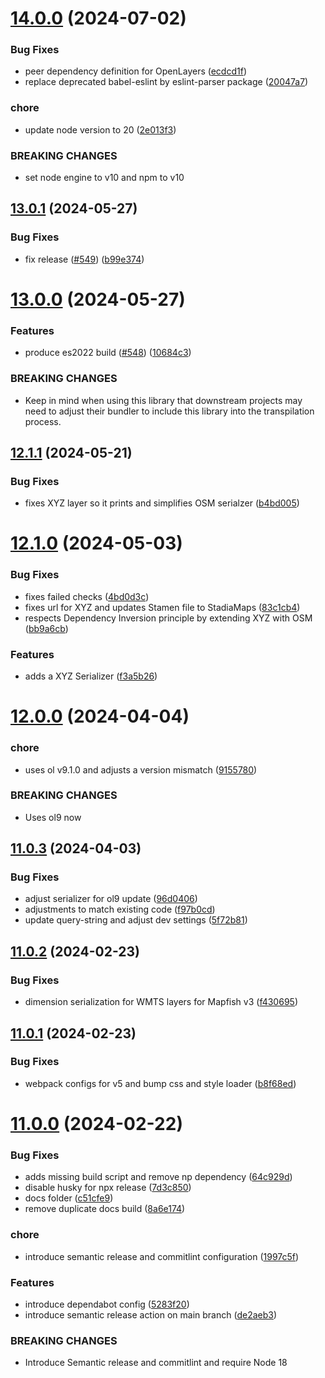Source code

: # [14.0.0](https://github.com/terrestris/mapfish-print-manager/compare/v13.0.1...v14.0.0) (2024-07-02)


### Bug Fixes

* peer dependency definition for OpenLayers ([ecdcd1f](https://github.com/terrestris/mapfish-print-manager/commit/ecdcd1fe9895a4e7ceab86038735f9fa9d7019d5))
* replace deprecated babel-eslint by eslint-parser package ([20047a7](https://github.com/terrestris/mapfish-print-manager/commit/20047a728f919c2858c96706c4fd521f0c53909f))


### chore

* update node version to 20 ([2e013f3](https://github.com/terrestris/mapfish-print-manager/commit/2e013f3e1e86c9659429b98062556a0871a46144))


### BREAKING CHANGES

* set node engine to v10 and npm to v10

## [13.0.1](https://github.com/terrestris/mapfish-print-manager/compare/v13.0.0...v13.0.1) (2024-05-27)


### Bug Fixes

* fix release ([#549](https://github.com/terrestris/mapfish-print-manager/issues/549)) ([b99e374](https://github.com/terrestris/mapfish-print-manager/commit/b99e374ea4b723d64f5b7f8a43a5193668c2e974))

# [13.0.0](https://github.com/terrestris/mapfish-print-manager/compare/v12.1.1...v13.0.0) (2024-05-27)


### Features

* produce es2022 build ([#548](https://github.com/terrestris/mapfish-print-manager/issues/548)) ([10684c3](https://github.com/terrestris/mapfish-print-manager/commit/10684c333350b49d5fae0595bf33de5a822d7283))


### BREAKING CHANGES

* Keep in mind when using this library that
downstream projects may need to adjust their bundler to include
this library into the transpilation process.

## [12.1.1](https://github.com/terrestris/mapfish-print-manager/compare/v12.1.0...v12.1.1) (2024-05-21)


### Bug Fixes

* fixes XYZ layer so it prints and simplifies OSM serialzer ([b4bd005](https://github.com/terrestris/mapfish-print-manager/commit/b4bd005645dd52149a420df866649a40c94ce6c0))

# [12.1.0](https://github.com/terrestris/mapfish-print-manager/compare/v12.0.0...v12.1.0) (2024-05-03)


### Bug Fixes

* fixes failed checks ([4bd0d3c](https://github.com/terrestris/mapfish-print-manager/commit/4bd0d3c9d53470d294507319f2210e4c16a2d4a3))
* fixes url for XYZ and updates Stamen file to StadiaMaps ([83c1cb4](https://github.com/terrestris/mapfish-print-manager/commit/83c1cb4080895eb0c35207f2e6116255a1bcc31e))
* respects Dependency Inversion principle by extending XYZ with OSM ([bb9a6cb](https://github.com/terrestris/mapfish-print-manager/commit/bb9a6cb71f831a645d52eff4b1b1fa7c27cda377))


### Features

* adds a XYZ Serializer ([f3a5b26](https://github.com/terrestris/mapfish-print-manager/commit/f3a5b26e6474927343396f140dd06140f80e1173))

# [12.0.0](https://github.com/terrestris/mapfish-print-manager/compare/v11.0.3...v12.0.0) (2024-04-04)


### chore

* uses ol v9.1.0 and adjusts a version mismatch ([9155780](https://github.com/terrestris/mapfish-print-manager/commit/915578068138f55ecbe29603ee3530c22ab9553c))


### BREAKING CHANGES

* Uses ol9 now

## [11.0.3](https://github.com/terrestris/mapfish-print-manager/compare/v11.0.2...v11.0.3) (2024-04-03)


### Bug Fixes

* adjust serializer for ol9 update ([96d0406](https://github.com/terrestris/mapfish-print-manager/commit/96d040664cac14ff37e09cd5f58d2e1a21186b18))
* adjustments to match existing code ([f97b0cd](https://github.com/terrestris/mapfish-print-manager/commit/f97b0cdfae3bbb971e055ac02058034e5c825b4b))
* update query-string and adjust dev settings ([5f72b81](https://github.com/terrestris/mapfish-print-manager/commit/5f72b81af747df18b196c3ad02b863cebb952afd))

## [11.0.2](https://github.com/terrestris/mapfish-print-manager/compare/v11.0.1...v11.0.2) (2024-02-23)


### Bug Fixes

* dimension serialization for WMTS layers for Mapfish v3 ([f430695](https://github.com/terrestris/mapfish-print-manager/commit/f430695ab15d3b5abf1cb1d6317fd0c39b0b1990))

## [11.0.1](https://github.com/terrestris/mapfish-print-manager/compare/v11.0.0...v11.0.1) (2024-02-23)


### Bug Fixes

* webpack configs for v5 and bump css and style loader ([b8f68ed](https://github.com/terrestris/mapfish-print-manager/commit/b8f68edbb12b72e14ad04ca99b03186fe88fbd6a))

# [11.0.0](https://github.com/terrestris/mapfish-print-manager/compare/v10.1.0...v11.0.0) (2024-02-22)


### Bug Fixes

* adds missing build script and remove np dependency ([64c929d](https://github.com/terrestris/mapfish-print-manager/commit/64c929da8045c4d0761bed1fdcc4e4448c93d2fd))
* disable husky for npx release ([7d3c850](https://github.com/terrestris/mapfish-print-manager/commit/7d3c850708581bfa270d0643ec8fd2ec6dadaa6c))
* docs folder ([c51cfe9](https://github.com/terrestris/mapfish-print-manager/commit/c51cfe9f91b6612a3eee6e52826ac2276f3a722e))
* remove duplicate docs build ([8a6e174](https://github.com/terrestris/mapfish-print-manager/commit/8a6e17443c3a0d407106fd0d84b805608e1fff8b))


### chore

* introduce semantic release and commitlint configuration ([1997c5f](https://github.com/terrestris/mapfish-print-manager/commit/1997c5f45af0579e83ee11ec6c38bc438912efce))


### Features

* introduce dependabot config ([5283f20](https://github.com/terrestris/mapfish-print-manager/commit/5283f209774017c19105b32c42aba4e1e906d399))
* introduce semantic release action on main branch ([de2aeb3](https://github.com/terrestris/mapfish-print-manager/commit/de2aeb38faf21e278252282c31a2f9bcaf8de241))


### BREAKING CHANGES

* Introduce Semantic release and commitlint and require
Node 18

★ ★ ★ ★

Problem details> For the material above, repeat each line exactly and leave out the pictures.

Output of the exercise>
Source code

: # [14.0.0](https://github.com/terrestris/mapfish-print-manager/compare/v13.0.1...v14.0.0) (2024-07-02)


### Bug Fixes

* peer dependency definition for OpenLayers ([ecdcd1f](https://github.com/terrestris/mapfish-print-manager/commit/ecdcd1fe9895a4e7ceab86038735f9fa9d7019d5))
* replace deprecated babel-eslint by eslint-parser package ([20047a7](https://github.com/terrestris/mapfish-print-manager/commit/20047a728f919c2858c96706c4fd521f0c53909f))


### chore

* update node version to 20 ([2e013f3](https://github.com/terrestris/mapfish-print-manager/commit/2e013f3e1e86c9659429b98062556a0871a46144))


### BREAKING CHANGES

* set node engine to v10 and npm to v10

## [13.0.1](https://github.com/terrestris/mapfish-print-manager/compare/v13.0.0...v13.0.1) (2024-05-27)


### Bug Fixes

* fix release ([#549](https://github.com/terrestris/mapfish-print-manager/issues/549)) ([b99e374](https://github.com/terrestris/mapfish-print-manager/commit/b99e374ea4b723d64f5b7f8a43a5193668c2e974))

# [13.0.0](https://github.com/terrestris/mapfish-print-manager/compare/v12.1.1...v13.0.0) (2024-05-27)


### Features

* produce es2022 build ([#548](https://github.com/terrestris/mapfish-print-manager/issues/548)) ([10684c3](https://github.com/terrestris/mapfish-print-manager/commit/10684c333350b49d5fae0595bf33de5a822d7283))


### BREAKING CHANGES

* Keep in mind when using this library that
downstream projects may need to adjust their bundler to include
this library into the transpilation process.

## [12.1.1](https://github.com/terrestris/mapfish-print-manager/compare/v12.1.0...v12.1.1) (2024-05-21)


### Bug Fixes

* fixes XYZ layer so it prints and simplifies OSM serialzer ([b4bd005](https://github.com/terrestris/mapfish-print-manager/commit/b4bd005645dd52149a420df866649a40c94ce6c0))

# [12.1.0](https://github.com/terrestris/mapfish-print-manager/compare/v12.0.0...v12.1.0) (2024-05-03)


### Bug Fixes

* fixes failed checks ([4bd0d3c](https://github.com/terrestris/mapfish-print-manager/commit/4bd0d3c9d53470d294507319f2210e4c16a2d4a3))
* fixes url for XYZ and updates Stamen file to StadiaMaps ([83c1cb4](https://github.com/terrestris/mapfish-print-manager/commit/83c1cb4080895eb0c35207f2e6116255a1bcc31e))
* respects Dependency Inversion principle by extending XYZ with OSM ([bb9a6cb](https://github.com/terrestris/mapfish-print-manager/commit/bb9a6cb71f831a645d52eff4b1b1fa7c27cda377))


### Features

* adds a XYZ Serializer ([f3a5b26](https://github.com/terrestris/mapfish-print-manager/commit/f3a5b26e6474927343396f140dd06140f80e1173))

# [12.0.0](https://github.com/terrestris/mapfish-print-manager/compare/v11.0.3...v12.0.0) (2024-04-04)


### chore

* uses ol v9.1.0 and adjusts a version mismatch ([9155780](https://github.com/terrestris/mapfish-print-manager/commit/915578068138f55ecbe29603ee3530c22ab9553c))


### BREAKING CHANGES

* Uses ol9 now

## [11.0.3](https://github.com/terrestris/mapfish-print-manager/compare/v11.0.2...v11.0.3) (2024-04-03)


### Bug Fixes

* adjust serializer for ol9 update ([96d0406](https://github.com/terrestris/mapfish-print-manager/commit/96d040664cac14ff37e09cd5f58d2e1a21186b18))
* adjustments to match existing code ([f97b0cd](https://github.com/terrestris/mapfish-print-manager/commit/f97b0cdfae3bbb971e055ac02058034e5c825b4b))
* update query-string and adjust dev settings ([5f72b81](https://github.com/terrestris/mapfish-print-manager/commit/5f72b81af747df18b196c3ad02b863cebb952afd))

## [11.0.2](https://github.com/terrestris/mapfish-print-manager/compare/v11.0.1...v11.0.2) (2024-02-23)


### Bug Fixes

* dimension serialization for WMTS layers for Mapfish v3 ([f430695](https://github.com/terrestris/mapfish-print-manager/commit/f430695ab15d3b5abf1cb1d6317fd0c39b0b1990))

## [11.0.1](https://github.com/terrestris/mapfish-print-manager/compare/v11.0.0...v11.0.1) (2024-02-23)


### Bug Fixes

* webpack configs for v5 and bump css and style loader ([b8f68ed](https://github.com/terrestris/mapfish-print-manager/commit/b8f68edbb12b72e14ad04ca99b03186fe88fbd6a))

# [11.0.0](https://github.com/terrestris/mapfish-print-manager/compare/v10.1.0...v11.0.0) (2024-02-22)


### Bug Fixes

* adds missing build script and remove np dependency ([64c929d](https://github.com/terrestris/mapfish-print-manager/commit/64c929da8045c4d0761bed1fdcc4e4448c93d2fd))
* disable husky for npx release ([7d3c850](https://github.com/terrestris/mapfish-print-manager/commit/7d3c850708581bfa270d0643ec8fd2ec6dadaa6c))
* docs folder ([c51cfe9](https://github.com/terrestris/mapfish-print-manager/commit/c51cfe9f91b6612a3eee6e52826ac2276f3a722e))
* remove duplicate docs build ([8a6e174](https://github.com/terrestris/mapfish-print-manager/commit/8a6e17443c3a0d407106fd0d84b805608e1fff8b))


### chore

* introduce semantic release and commitlint configuration ([1997c5f](https://github.com/terrestris/mapfish-print-manager/commit/1997c5f45af0579e83ee11ec6c38bc438912efce))


### Features

* introduce dependabot config ([5283f20](https://github.com/terrestris/mapfish-print-manager/commit/5283f209774017c19105b32c42aba4e1e906d399))
* introduce semantic release action on main branch ([de2aeb3](https://github.com/terrestris/mapfish-print-manager/commit/de2aeb38faf21e278252282c31a2f9bcaf8de241))


### BREAKING CHANGES

* Introduce Semantic release and commitlint and require
Node 18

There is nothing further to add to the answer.